優柔不断な私に盛大な発破をかけた総督殿は、あのまま私が鬼兵隊に入隊する選択肢を選んだとしても、何も文句を言わなかったはずだ。
だが、そうはならなかった。その日から、ほんの少しだけ遅れて。攘夷戦争時代に結成して、終戦を目前に解散していた私の組織も、ひっそりと復活を遂げた。
前線での戦の功績は、もっぱら戦場で暴れ回る男たちに譲っていた。とは云っても、腐っても攘夷戦争。刀を握らなければ、瞬きした刹那に死体となって転がる。明日は、我が身。つべこべ言う暇があるくらいなら、戦うべきだ。
いくら腕の立つ人間でも、あの軍勢相手に突っ込んで行けば、無事では済まない。ましてや、私には死地を潜り抜ける体力も無い。前線で使い物にならないのであれば、少しでも人死を減らすべく、駆けずり回るしかない。晋助が、銀時が、小太郎が、辰馬が。怪我をするのが嫌だった。
情報戦を制する者が戦を制する。誰が言い出したのか、そんな根拠の無い言葉を信じた訳じゃないけれど。あの男どもなら、どんな窮地でも引っくり返してくれる。
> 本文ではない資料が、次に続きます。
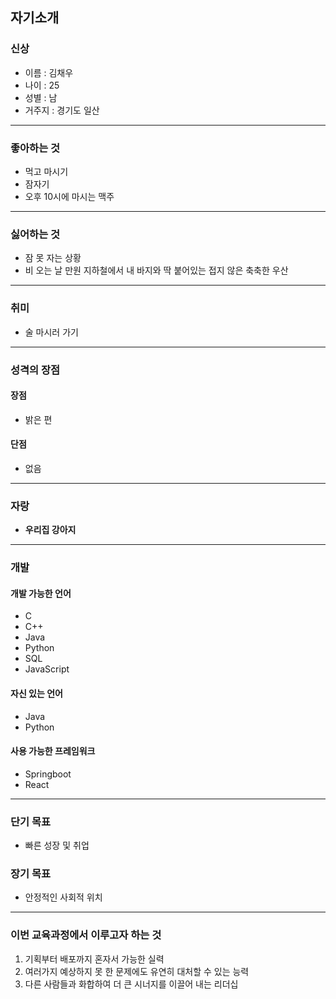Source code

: ## 자기소개

### 신상
- 이름 : 김채우
- 나이 : 25
- 성별 : 남
- 거주지 : 경기도 일산
---

### 좋아하는 것
- 먹고 마시기
- 잠자기
- 오후 10시에 마시는 맥주
---

### 싫어하는 것
- 잠 못 자는 상황
- 비 오는 날 만원 지하철에서 내 바지와 딱 붙어있는 접지 않은 축축한 우산
---

### 취미
- 술 마시러 가기
---

### 성격의 장점
#### 장점
- 밝은 편
#### 단점
- 없음
---

### 자랑
- **우리집 강아지**

---

### 개발
#### 개발 가능한 언어
- C
- C++
- Java
- Python
- SQL
- JavaScript
#### 자신 있는 언어
- Java
- Python
#### 사용 가능한 프레임워크
- Springboot
- React
---

### 단기 목표
- 빠른 성장 및 취업
### 장기 목표
- 안정적인 사회적 위치
---

### 이번 교육과정에서 이루고자 하는 것
1. 기획부터 배포까지 혼자서 가능한 실력
2. 여러가지 예상하지 못 한 문제에도 유연히 대처할 수 있는 능력
3. 다른 사람들과 화합하여 더 큰 시너지를 이끌어 내는 리더십
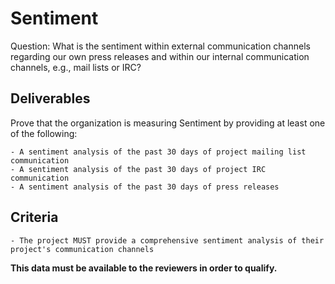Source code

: # Sentiment

Question: What is the sentiment within external communication channels regarding our own press releases and within our internal communication channels, e.g., mail lists or IRC?

## Deliverables

Prove that the organization is measuring Sentiment by providing at least one of the following:

    - A sentiment analysis of the past 30 days of project mailing list communication
    - A sentiment analysis of the past 30 days of project IRC communication
    - A sentiment analysis of the past 30 days of press releases

## Criteria

    - The project MUST provide a comprehensive sentiment analysis of their project's communication channels

**This data must be available to the reviewers in order to qualify.**
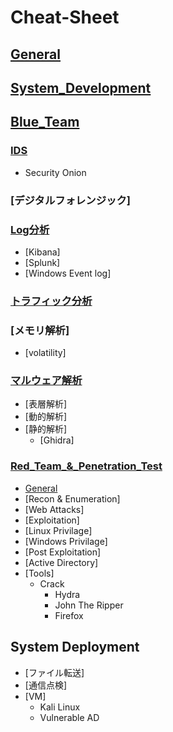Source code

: # Cheat-Sheet
## [General](01_General/)

## [System_Development](02_System_Development/)

## [Blue_Team](04_Blue-Team/)
### [IDS](#https://github.com/5A73/Cheat-Sheet/tree/main/Blue%20Team)
- Security Onion
### [デジタルフォレンジック]
### [Log分析]()
- [Kibana]
- [Splunk]
- [Windows Event log]
### [トラフィック分析]()
### [メモリ解析]
- [volatility]

### [マルウェア解析](#)
- [表層解析]
- [動的解析]
- [静的解析]
  - [Ghidra]


### [Red_Team_&_Penetration_Test](#https://github.com/5A73/Cheat-Sheet/tree/main/Red%20Team%20%26%20Penetration%20Test)

- [General](General/)
- [Recon & Enumeration]
- [Web Attacks]
- [Exploitation]
- [Linux Privilage]
- [Windows Privilage]
- [Post Exploitation]
- [Active Directory]
- [Tools]
  - Crack
    - Hydra
    - John The Ripper
    - Firefox

## System Deployment
- [ファイル転送]
- [通信点検]
- [VM]
  - Kali Linux
  - Vulnerable AD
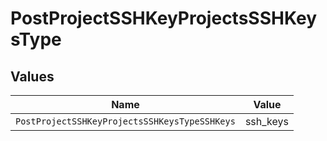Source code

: # PostProjectSSHKeyProjectsSSHKeysType


## Values

| Name                                          | Value                                         |
| --------------------------------------------- | --------------------------------------------- |
| `PostProjectSSHKeyProjectsSSHKeysTypeSSHKeys` | ssh_keys                                      |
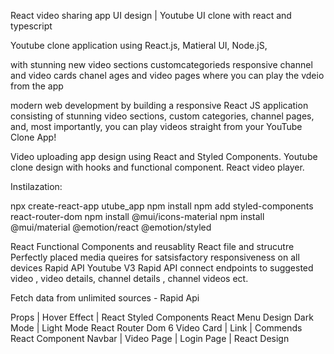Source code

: React video sharing app UI design | Youtube UI clone with react and typescript

Youtube clone application  using React.js, Matieral UI, Node.jS, 

with stunning new video sections customcategorieds responsive channel and video cards chanel ages and video pages where you can play the vdeio from the app 

modern web development by building a responsive React JS application consisting of stunning video sections, custom categories, channel pages, and, most importantly, you can play videos straight from your YouTube Clone App!

Video uploading app design using React and Styled Components. Youtube clone design with hooks and functional component. React video player.

Instilazation: 

npx create-react-app utube_app
npm install
npm add styled-components react-router-dom
npm install @mui/icons-material
npm install @mui/material @emotion/react @emotion/styled

React Functional Components and reusablity
React file and strucutre
Perfectly placed media queires for satsisfactory responsiveness on all devices 
Rapid API
Youtube V3 Rapid API
connect endpoints to 
    suggested video , video details, channel details , channel videos  ect.

Fetch data from unlimited sources - Rapid Api


Props | Hover Effect | React Styled Components
React Menu Design
Dark Mode | Light Mode
React Router Dom 6
Video Card | Link | Commends React Component
Navbar | Video Page | Login Page | React Design

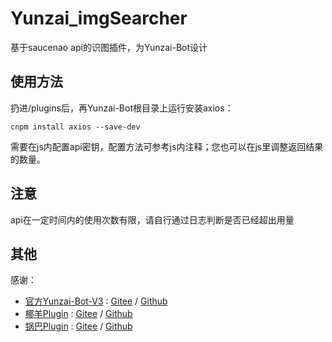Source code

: # Yunzai_imgSearcher
基于saucenao api的识图插件，为Yunzai-Bot设计

## 使用方法
扔进/plugins后，再Yunzai-Bot根目录上运行安装axios：

<code>cnpm install axios --save-dev</code>

需要在js内配置api密钥，配置方法可参考js内注释；您也可以在js里调整返回结果的数量。

## 注意
api在一定时间内的使用次数有限，请自行通过日志判断是否已经超出用量

## 其他
感谢：

* [官方Yunzai-Bot-V3](https://github.com/Le-niao/Yunzai-Bot) : [Gitee](https://gitee.com/Le-niao/Yunzai-Bot)
  / [Github](https://github.com/Le-niao/Yunzai-Bot)
* [椰羊Plugin](https://github.com/yeyang52/yenai-plugin) : [Gitee](https://gitee.com/yeyang52/yenai-plugin)
  / [Github](https://github.com/yeyang52/yenai-plugin)
* [锅巴Plugin](https://github.com/guoba-yunzai/guoba-plugin) : [Gitee](https://gitee.com/guoba-yunzai/guoba-plugin)
  / [Github](https://github.com/guoba-yunzai/guoba-plugin)
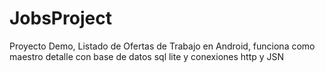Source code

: # JobsProject

Proyecto Demo, Listado de Ofertas de Trabajo en Android, funciona como maestro detalle con base de datos sql lite y conexiones http y JSN

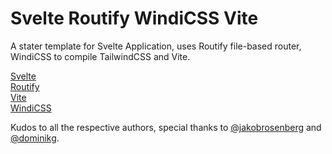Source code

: # Svelte Routify WindiCSS Vite

A stater template for Svelte Application, uses Routify file-based router, WindiCSS to compile TailwindCSS and Vite.

[Svelte](https://svelte.dev)  
[Routify](https://routify.dev)  
[Vite](https://vitejs.dev)  
[WindiCSS](https://windicss.netlify.app)

Kudos to all the respective authors, special thanks to [@jakobrosenberg](https://github.com/jakobrosenberg) and [@dominikg](https://github.com/dominikg).
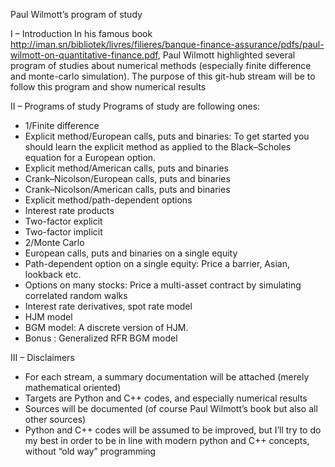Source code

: Paul Wilmott’s program of study

I – Introduction
In his famous book http://iman.sn/bibliotek/livres/filieres/banque-finance-assurance/pdfs/paul-wilmott-on-quantitative-finance.pdf, Paul Wilmott highlighted several program of studies about numerical methods (especially finite difference and monte-carlo simulation). The purpose of this git-hub stream will be to follow this program and show numerical results

II – Programs of study
Programs of study are following ones:
-	1/Finite difference
   - Explicit method/European calls, puts and binaries: To get started you should learn the explicit method as applied to the Black–Scholes equation for a European option.  
   - Explicit method/American calls, puts and binaries  
   - Crank–Nicolson/European calls, puts and binaries
   - Crank–Nicolson/American calls, puts and binaries
   - Explicit method/path-dependent options 
   - Interest rate products
   - Two-factor explicit
   - Two-factor implicit
-	2/Monte Carlo
- European calls, puts and binaries on a single equity
- Path-dependent option on a single equity: Price a barrier, Asian, lookback etc.
- Options on many stocks: Price a multi-asset contract by simulating correlated random walks
- Interest rate derivatives, spot rate model
- HJM model
- BGM model: A discrete version of HJM.
- Bonus : Generalized RFR BGM model

III – Disclaimers
-	For each stream, a summary documentation will be attached (merely mathematical oriented)
-	Targets are Python and C++ codes, and especially numerical results
-	Sources will be documented (of course Paul Wilmott’s book but also all other sources)
-	Python and C++ codes will be assumed to be improved, but I’ll try to do my best in order to be in line with modern python and C++ concepts, without “old way” programming
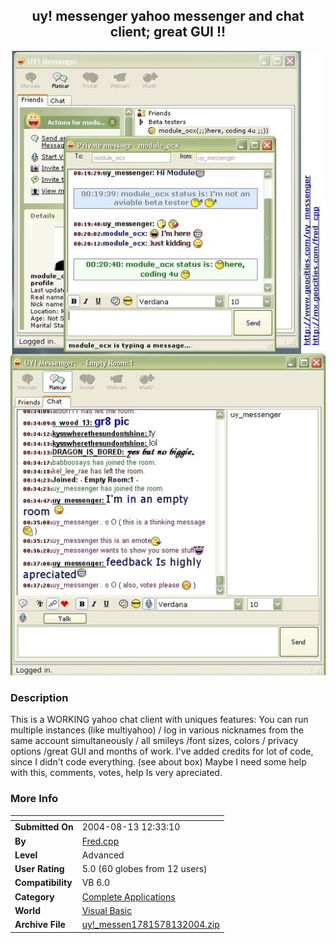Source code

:﻿<div align="center">

## uy\! messenger yahoo messenger and chat client; great GUI \!\!

<img src="PIC2004813125307034.jpg">
</div>

### Description

This is a WORKING yahoo chat client with uniques features: You can run multiple instances (like multiyahoo) / log in various nicknames from the same account simultaneously / all smileys /font sizes, colors / privacy options /great GUI and months of work. I've added credits for lot of code, since I didn't code everything. (see about box) Maybe I need some help with this, comments, votes, help Is very apreciated.
 
### More Info
 


<span>             |<span>
---                |---
**Submitted On**   |2004-08-13 12:33:10
**By**             |[Fred\.cpp](https://github.com/Planet-Source-Code/PSCIndex/blob/master/ByAuthor/fred-cpp.md)
**Level**          |Advanced
**User Rating**    |5.0 (60 globes from 12 users)
**Compatibility**  |VB 6\.0
**Category**       |[Complete Applications](https://github.com/Planet-Source-Code/PSCIndex/blob/master/ByCategory/complete-applications__1-27.md)
**World**          |[Visual Basic](https://github.com/Planet-Source-Code/PSCIndex/blob/master/ByWorld/visual-basic.md)
**Archive File**   |[uy\!\_messen1781578132004\.zip](https://github.com/Planet-Source-Code/fred-cpp-uy-messenger-yahoo-messenger-and-chat-client-great-gui__1-55548/archive/master.zip)








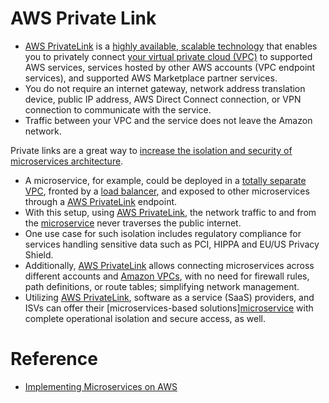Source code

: 
# AWS Private Link
- [AWS PrivateLink](https://aws.amazon.com/privatelink) is a [highly available, scalable technology](../../1_HLDDesignComponents/0_SystemGlossaries/HighAvailability.md) that enables you to privately connect [your virtual private cloud (VPC)](AmazonVPC.md) to supported AWS services, services hosted by other AWS accounts (VPC endpoint services), and supported AWS Marketplace partner services. 
- You do not require an internet gateway, network address translation device, public IP address, AWS Direct Connect connection, or VPN connection to communicate with the service. 
- Traffic between your VPC and the service does not leave the Amazon network.

Private links are a great way to [increase the isolation and security of microservices architecture](../../1_HLDDesignComponents/1_MicroServicesSOA). 
- A microservice, for example, could be deployed in a [totally separate VPC](AmazonVPC.md), fronted by a [load balancer](ElasticLodBalancer/Readme.md), and exposed to other microservices through a [AWS PrivateLink]() endpoint. 
- With this setup, using [AWS PrivateLink](), the network traffic to and from the [microservice](../../1_HLDDesignComponents/1_MicroServicesSOA) never traverses the public internet. 
- One use case for such isolation includes regulatory compliance for services handling sensitive data such as PCI, HIPPA and EU/US Privacy Shield. 
- Additionally, [AWS PrivateLink]() allows connecting microservices across different accounts and [Amazon VPCs](AmazonVPC.md), with no need for firewall rules, path definitions, or route tables; simplifying network management. 
- Utilizing [AWS PrivateLink](), software as a service (SaaS) providers, and ISVs can offer their [microservices-based solutions][microservice](../../1_HLDDesignComponents/1_MicroServicesSOA) with complete operational isolation and secure access, as well.

# Reference
- [Implementing Microservices on AWS](https://docs.aws.amazon.com/whitepapers/latest/microservices-on-aws/microservices.html)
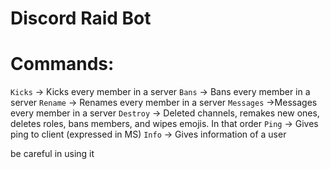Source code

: # Discord Raid Bot

# Commands:

`Kicks` -> Kicks every member in a server
`Bans` -> Bans every member in a server
`Rename` -> Renames every member in a server
`Messages` ->Messages every member in a server
`Destroy` -> Deleted channels, remakes new ones, deletes roles, bans members, and wipes emojis. In that order
`Ping` -> Gives ping to client (expressed in MS)
`Info` -> Gives information of a user

be careful in using it
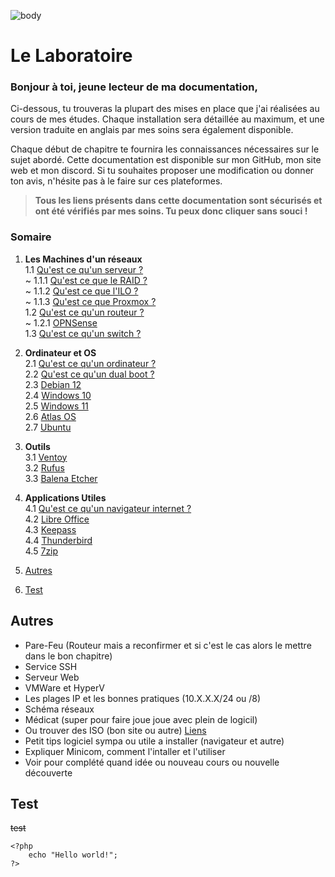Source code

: ![body](https://banzaihobby.com/cdn/shop/files/Aoshima_Initial_D_Takumi_Fujiwara_AE86_Trueno_Project_D_Specification_-_BanzaiHobby-254450.jpg?v=1717061182&width=1100)

# **Le Laboratoire**

### **Bonjour à toi, jeune lecteur de ma documentation,**

Ci-dessous, tu trouveras la plupart des mises en place que j'ai réalisées au cours de mes études.
Chaque installation sera détaillée au maximum, et une version traduite en anglais par mes soins sera également disponible.

Chaque début de chapitre te fournira les connaissances nécessaires sur le sujet abordé.
Cette documentation est disponible sur mon GitHub, mon site web et mon discord.
Si tu souhaites proposer une modification ou donner ton avis, n'hésite pas à le faire sur ces plateformes.

> **Tous les liens présents dans cette documentation sont sécurisés et ont été vérifiés par mes soins. Tu peux donc cliquer sans souci !**

### **Somaire**

1. **Les Machines d'un réseaux**        
1.1 [Qu'est ce qu'un serveur ?](./Les%20Machines%20d'un%20réseaux/docs-server.md)      
~ 1.1.1 [Qu'est ce que le RAID ?](./Les%20Machines%20d'un%20réseaux/docs-raid.md)          
~ 1.1.2 [Qu'est ce que l'ILO ?](./Les%20Machines%20d'un%20réseaux/docs-ilo.md)     
~ 1.1.3 [Qu'est ce que Proxmox ?](./Les%20Machines%20d'un%20réseaux/docs-proxmox.md)        
1.2 [Qu'est ce qu'un routeur ?](./Les%20Machines%20d'un%20réseaux/docs-routeur.md)      
~ 1.2.1 [OPNSense](./Les%20Machines%20d'un%20réseaux/docs-opnsense.md)      
1.3 [Qu'est ce qu'un switch ?](./Les%20Machines%20d'un%20réseaux/docs-switch.md)

2. **Ordinateur et OS**     
2.1 [Qu'est ce qu'un ordinateur ?](./Ordinateur%20et%20OS/docs-ordinateur.md)         
2.2 [Qu'est ce qu'un dual boot ?](./Ordinateur%20et%20OS/docs-dualboot.md)    
2.3 [Debian 12](./Ordinateur%20et%20OS/docs-debian12.md)     
2.4 [Windows 10](./Ordinateur%20et%20OS/docs-win10.md)       
2.5 [Windows 11](./Ordinateur%20et%20OS/docs-win11.md)       
2.6 [Atlas OS](./Ordinateur%20et%20OS/docs-atlasos.md)       
2.7 [Ubuntu](./Ordinateur%20et%20OS/docs-ubuntu.md)

3. **Outils**       
3.1 [Ventoy](./Outils/docs-ventoy.md)      
3.2 [Rufus](./Outils/docs-rufus.md)        
3.3 [Balena Etcher](./Outils/docs-balenaetcher.md)

4. **Applications Utiles**  
4.1 [Qu'est ce qu'un navigateur internet ?](./Applications%20Utiles/docs-browner.md)     
4.2 [Libre Office](./Applications%20Utiles/docs-libreoffice.md)       
4.3 [Keepass](./Applications%20Utiles/docs-keepass.md)        
4.4 [Thunderbird](./Applications%20Utiles/docs-thunderbird.md)        
4.5 [7zip](./Applications%20Utiles/docs-7zip.md)

5. [Autres](#autres)

6. [Test](#test)

## **Autres**

- Pare-Feu (Routeur mais a reconfirmer et si c'est le cas alors le mettre dans le bon chapitre)
- Service SSH
- Serveur Web
- VMWare et HyperV
- Les plages IP et les bonnes pratiques (10.X.X.X/24 ou /8)
- Schéma réseaux
- Médicat (super pour faire joue joue avec plein de logicil)
- Ou trouver des ISO (bon site ou autre) [Liens](https://lecrabeinfo.net/telecharger/)
- Petit tips logiciel sympa ou utile a installer (navigateur et autre)
- Expliquer Minicom, comment l'intaller et l'utiliser
- Voir pour complété quand idée ou nouveau cours ou nouvelle découverte

## **Test**

<s> test </s>

    <?php
        echo "Hello world!";
    ?>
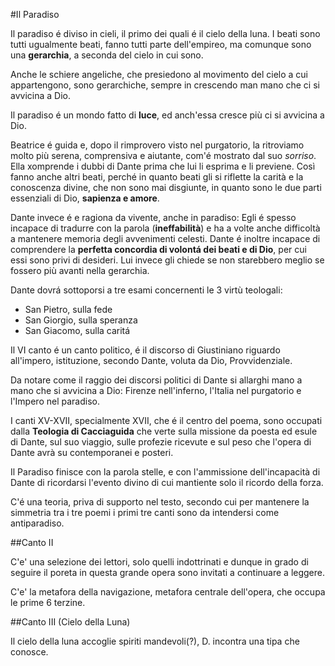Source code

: #Il Paradiso

Il paradiso é diviso in cieli, il primo dei quali é il cielo della luna.  I
beati sono tutti ugualmente beati, fanno tutti parte dell'empireo, ma comunque
sono una **gerarchia**, a seconda del cielo in cui sono.

Anche le schiere angeliche, che presiedono al movimento del cielo a cui
appartengono, sono gerarchiche, sempre in crescendo man mano che ci si avvicina
a Dio.

Il paradiso é un mondo fatto di **luce**, ed anch'essa cresce più ci si avvicina
a Dio. 

Beatrice é guida e, dopo il rimprovero visto nel purgatorio, la ritroviamo molto
più serena, comprensiva e aiutante, com'é mostrato dal suo *sorriso*. Ella
xomprende i dubbi di Dante prima che lui li esprima e li previene. Così fanno
anche altri beati, perché in quanto beati gli si riflette la carità e la
conoscenza divine, che non sono mai disgiunte, in quanto sono le due parti
essenziali di Dio, **sapienza e amore**.

Dante invece é e ragiona da vivente, anche in paradiso: Egli é spesso incapace
di tradurre con la parola (**ineffabilità**) e ha a volte anche difficoltà a
mantenere memoria degli avvenimenti celesti. Dante é inoltre incapace di
comprendere la **perfetta concordia di volontá dei beati e di Dio**, per cui
essi sono privi di desideri. Lui invece gli chiede se non starebbero meglio se
fossero più avanti nella gerarchia.

Dante dovrá sottoporsi a tre esami concernenti le 3 virtù teologali:

- San Pietro, sulla fede
- San Giorgio, sulla speranza
- San Giacomo, sulla caritá

Il VI canto é un canto politico, é il discorso di Giustiniano riguardo
all'impero, istituzione, secondo Dante, voluta da Dio, Provvidenziale. 

Da notare come il raggio dei discorsi politici di Dante si allarghi mano a mano
che si avvicina a Dio: Firenze nell'inferno, l'Italia nel purgatorio e l'Impero
nel paradiso.

I canti XV-XVII, specialmente XVII, che é il centro del poema, sono occupati
dalla **Teologia di Cacciaguida** che verte sulla missione da poesta ed esule di
Dante, sul suo viaggio, sulle profezie ricevute e sul peso che l'opera di Dante
avrà su contemporanei e posteri. 

Il Paradiso finisce con la parola stelle, e con l'ammissione dell'incapacità di
Dante di ricordarsi l'evento divino di cui mantiente solo il ricordo della
forza.

C'é una teoria, priva di supporto nel testo, secondo cui per mantenere la
simmetria tra i tre poemi i primi tre canti sono da intendersi come
antiparadiso.	

##Canto II

C'e' una selezione dei lettori, solo quelli indottrinati e dunque in grado di
seguire il poreta in questa grande opera sono invitati a continuare a leggere.

C'e' la metafora della navigazione, metafora centrale dell'opera, che occupa le
prime 6 terzine.

##Canto III (Cielo della Luna)

Il  cielo della luna accoglie spiriti mandevoli(?), D. incontra una tipa che
conosce.
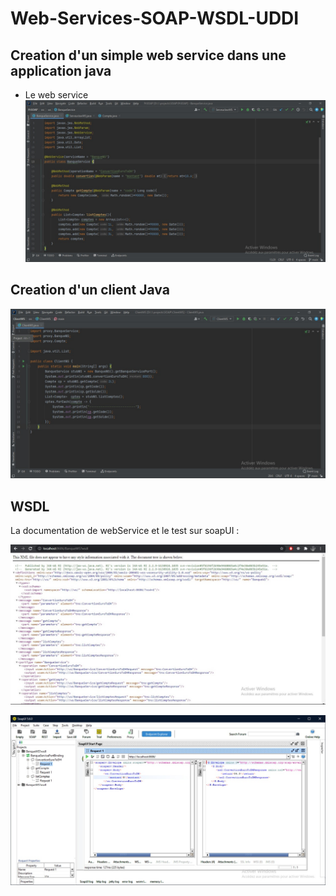 # Web-Services-SOAP-WSDL-UDDI

## Creation d'un simple web service dans une application java

- Le web service
  ![Code de web service](/images/p1.jpeg)

## Creation d'un client Java

![code java](/images/p4.jpeg)

## WSDL

La documentation de webService et le test sur soapUI :

![WSDL](/images/p5.jpeg)

![SoapUI](/images/p6.jpeg)
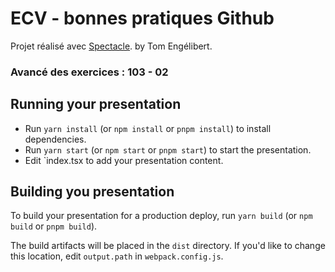 # ECV - bonnes pratiques Github

Projet réalisé avec  [Spectacle](https://github.com/FormidableLabs/spectacle/). by Tom Engélibert.

### Avancé des exercices : 103 - 02
## Running your presentation

- Run `yarn install` (or `npm install` or `pnpm install`) to install dependencies.
- Run `yarn start` (or `npm start` or `pnpm start`) to start the presentation.
- Edit `index.tsx to add your presentation content.

## Building you presentation

To build your presentation for a production deploy, run `yarn build` (or `npm build` or `pnpm build`).

The build artifacts will be placed in the `dist` directory. If you'd like to change this location, edit `output.path` in `webpack.config.js`.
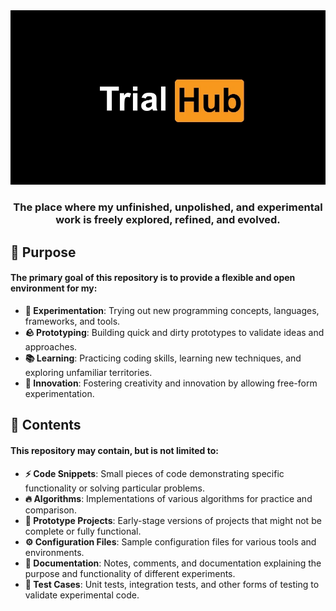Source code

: <div align="center">
    <img src="./assets/trial-hub.webp" alt="Trial Hub" />
    <h3>The place where my unfinished, unpolished, and experimental work is freely explored, refined, and evolved.</h3>
</div>

## 🎯 Purpose
#### The primary goal of this repository is to provide a flexible and open environment for my:
- **👾 Experimentation**: Trying out new programming concepts, languages, frameworks, and tools.
- **🪨 Prototyping**: Building quick and dirty prototypes to validate ideas and approaches.
- **📚 Learning**: Practicing coding skills, learning new techniques, and exploring unfamiliar territories.
- **🚀 Innovation**: Fostering creativity and innovation by allowing free-form experimentation.

## 📜 Contents
#### This repository may contain, but is not limited to:

- **⚡ Code Snippets**: Small pieces of code demonstrating specific functionality or solving particular problems.
- **🔥 Algorithms**: Implementations of various algorithms for practice and comparison.
- **📁 Prototype Projects**: Early-stage versions of projects that might not be complete or fully functional.
- **⚙️ Configuration Files**: Sample configuration files for various tools and environments.
- **📝 Documentation**: Notes, comments, and documentation explaining the purpose and functionality of different experiments.
- **🔬 Test Cases**: Unit tests, integration tests, and other forms of testing to validate experimental code.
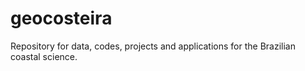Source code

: # geocosteira
Repository for data, codes, projects and applications for the Brazilian coastal science.
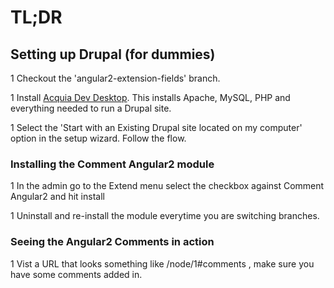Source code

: # TL;DR

## Setting up Drupal (for dummies)

1 Checkout the 'angular2-extension-fields' branch.

1 Install [Acquia Dev Desktop](https://www.acquia.com/products-services/dev-desktop). This installs Apache, MySQL, PHP and everything needed to run a Drupal site.

1  Select the 'Start with an Existing Drupal site located on my computer' option in the setup wizard. Follow the flow.


### Installing the Comment Angular2 module
1 In the admin go to the Extend menu select the checkbox against Comment Angular2 and hit install

1 Uninstall and re-install the module everytime you are switching branches.


### Seeing the Angular2 Comments in action

1 Vist a URL that looks something like  /node/1#comments , make sure you have some comments added in.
気付けば、そこに立っていた。必死で置いていかれないように、とにかく縋って生きていた。ただ、それだけ。とても単純で、滑稽な話だった。
*
「紫苑様!こんな所に居たっスか!」
「また子。何度も言うけど、様は要らない。柄じゃない」
「無理っス。紫苑様は紫苑様ですもん」
赤色の着物を着た友人の顔が、空を見上げた視界に逆さまに映る。船の屋根の上に座って、煌々とネオンに照らされる江戸の町並みを見ていた私に、彼女は呆れた顔をした。
「なにしてるっスか?こんな所で。風邪引くっスよ」
「それは私がまた子に対して、いつも言ってることだね?」
お腹とか、足とか。色々と出しすぎなんじゃ無いだろうか。見る度に心配になるが、同時にスタイルの良さが目に痛い。
「いいんス!動きやすいんで!」
「鬼兵隊って。着物も洋服も満足に買えないほど貧乏なの?金策しようか?がっぽり儲けてきてあげるよ」
「なんてこと言ってるんスか!詐欺師みたいな顔になってるっスよ?」
「詐欺師同然の仕事で、飯食ってるからね。賭博でイカサマするのも結構楽しいよ?敗者の絶望に染まった顔が見れて」
「ハア……悪役みたいなこと言ってどうするんスか」
「一応、悪役だからね?攘夷派だし、高杉一派だし。テロリストだからね?」
「クソみたいな幕府の役人共から、律儀に金巻き上げておいて、よく言うっス」
「……それは後先無くなって、あたふたしてる光景を見るのが面白くて堪らないからだよ」
「……そういうことにしといてあげるっス」
権力の上に胡座をかいて、甘い汁を啜って生きているだけでは飽き足らず、人間同士で醜い争いを続けようとする。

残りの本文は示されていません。